The bill strengthens protections for threatened and imperiled species and helps disrupt illicit wildlife-trade networks, but does so at the cost of reduced hunting- and trade-related income for some communities and businesses and added administrative burdens and reduced state flexibility for regulators.
Rural communities, coastal populations, and imperiled wildlife: the bill bans trophy taking in U.S. and territorial waters and tightens limits on international trophy trade, giving stronger legal protections to threatened species and reducing extinction and overharvest risk.
Local and state governments and communities: by restricting legal trade that can mask illicit markets, the bill can reduce revenue streams for transnational criminal networks involved in wildlife trafficking and associated crimes.
State and local regulators and regulated parties: the bill clarifies the definition of 'trophy,' making permitting and enforcement under the Endangered Species Act more consistent and predictable for agencies and applicants.
Hunters, outfitters, and communities that rely on hunting tourism (including some tribal and rural economies): losing the ability to legally take or import trophies of threatened species will reduce recreation options and income from hunting-related activities.
Collectors and wildlife dealers: removal of the antique exemption for imported threatened-species trophies reduces legal marketplace options and may lower revenue for businesses and private collectors.
Federal and state agencies: stronger prohibitions and tightened permitting will increase administrative and enforcement workload and compliance costs for the Fish and Wildlife Service and Interior, and federal limits on permits may reduce state regulatory flexibility and complicate cross-jurisdiction coordination.
Based on analysis of 3 sections of legislative text.
Prohibits killing and importing trophies of species listed as threatened under the Endangered Species Act and narrows permits and antique exemptions for such trophies.

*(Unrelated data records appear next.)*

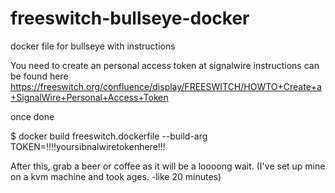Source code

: # freeswitch-bullseye-docker

docker file for bullseye with instructions

You need to create an personal access token at signalwire instructions can be found here https://freeswitch.org/confluence/display/FREESWITCH/HOWTO+Create+a+SignalWire+Personal+Access+Token

once done

$ docker build freeswitch.dockerfile --build-arg TOKEN=!!!!yoursibnalwiretokenhere!!!

After this, grab a beer or coffee as it will be a loooong wait. (I've set up mine on a kvm machine and took ages. -like 20 minutes)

Introduced March 6, 2025 by Ted Lieu · Last progress March 6, 2025
Prohibits taking (killing) and importing trophies of fish and wildlife that are listed as "threatened" under the Endangered Species Act, narrows the federal permit authority that previously could allow some otherwise-prohibited activities, and tightens the antique exemption so it no longer covers trophy imports of threatened species. It also adds a statutory definition of “trophy” covering whole dead animals or readily recognizable parts or derivatives obtained under a hunting license or similar authorization. The change shifts the ESA's protections for threatened species to more closely match protections already applied to endangered species, affecting hunters, outfitters, taxidermists, importers, state wildlife agencies, tribal communities, and federal enforcement and permitting processes. No new funding or effective date is specified in the text provided.